• [WHAT THE EXERCISE ASKS]: The answer must consist of every record below, reproduced exactly.
START INPUT DATA
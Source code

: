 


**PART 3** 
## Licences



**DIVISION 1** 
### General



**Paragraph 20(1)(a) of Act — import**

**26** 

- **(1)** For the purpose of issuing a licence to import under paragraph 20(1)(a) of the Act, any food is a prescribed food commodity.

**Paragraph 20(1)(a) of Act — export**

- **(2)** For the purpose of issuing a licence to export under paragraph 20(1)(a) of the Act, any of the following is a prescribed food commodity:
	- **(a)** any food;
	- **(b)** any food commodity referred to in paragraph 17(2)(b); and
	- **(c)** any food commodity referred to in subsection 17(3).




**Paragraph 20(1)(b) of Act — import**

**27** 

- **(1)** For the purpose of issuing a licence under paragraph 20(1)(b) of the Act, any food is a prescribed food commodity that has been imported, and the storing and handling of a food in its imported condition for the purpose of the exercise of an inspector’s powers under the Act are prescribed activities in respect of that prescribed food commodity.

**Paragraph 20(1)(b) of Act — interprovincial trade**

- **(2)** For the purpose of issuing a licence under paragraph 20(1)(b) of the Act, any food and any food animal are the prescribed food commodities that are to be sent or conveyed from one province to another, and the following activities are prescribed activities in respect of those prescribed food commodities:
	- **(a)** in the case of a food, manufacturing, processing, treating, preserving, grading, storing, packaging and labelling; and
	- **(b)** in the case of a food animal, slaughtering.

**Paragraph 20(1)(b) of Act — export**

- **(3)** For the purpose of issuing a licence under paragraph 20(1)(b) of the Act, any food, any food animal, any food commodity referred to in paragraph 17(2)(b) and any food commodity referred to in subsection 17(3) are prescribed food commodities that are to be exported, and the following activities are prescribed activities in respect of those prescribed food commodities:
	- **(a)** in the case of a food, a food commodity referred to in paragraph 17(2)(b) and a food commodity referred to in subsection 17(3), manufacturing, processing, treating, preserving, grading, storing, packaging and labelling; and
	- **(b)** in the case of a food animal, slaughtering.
END INPUT DATA
• [REPLY]:
Source code

: 


**PART 3** 
## Licences



**DIVISION 1** 
### General



**Paragraph 20(1)(a) of Act — import**

**26** 

- **(1)** For the purpose of issuing a licence to import under paragraph 20(1)(a) of the Act, any food is a prescribed food commodity.

**Paragraph 20(1)(a) of Act — export**

- **(2)** For the purpose of issuing a licence to export under paragraph 20(1)(a) of the Act, any of the following is a prescribed food commodity:
	- **(a)** any food;
	- **(b)** any food commodity referred to in paragraph 17(2)(b); and
	- **(c)** any food commodity referred to in subsection 17(3).




**Paragraph 20(1)(b) of Act — import**

**27** 

- **(1)** For the purpose of issuing a licence under paragraph 20(1)(b) of the Act, any food is a prescribed food commodity that has been imported, and the storing and handling of a food in its imported condition for the purpose of the exercise of an inspector’s powers under the Act are prescribed activities in respect of that prescribed food commodity.

**Paragraph 20(1)(b) of Act — interprovincial trade**

- **(2)** For the purpose of issuing a licence under paragraph 20(1)(b) of the Act, any food and any food animal are the prescribed food commodities that are to be sent or conveyed from one province to another, and the following activities are prescribed activities in respect of those prescribed food commodities:
	- **(a)** in the case of a food, manufacturing, processing, treating, preserving, grading, storing, packaging and labelling; and
	- **(b)** in the case of a food animal, slaughtering.

**Paragraph 20(1)(b) of Act — export**

- **(3)** For the purpose of issuing a licence under paragraph 20(1)(b) of the Act, any food, any food animal, any food commodity referred to in paragraph 17(2)(b) and any food commodity referred to in subsection 17(3) are prescribed food commodities that are to be exported, and the following activities are prescribed activities in respect of those prescribed food commodities:
	- **(a)** in the case of a food, a food commodity referred to in paragraph 17(2)(b) and a food commodity referred to in subsection 17(3), manufacturing, processing, treating, preserving, grading, storing, packaging and labelling; and
	- **(b)** in the case of a food animal, slaughtering.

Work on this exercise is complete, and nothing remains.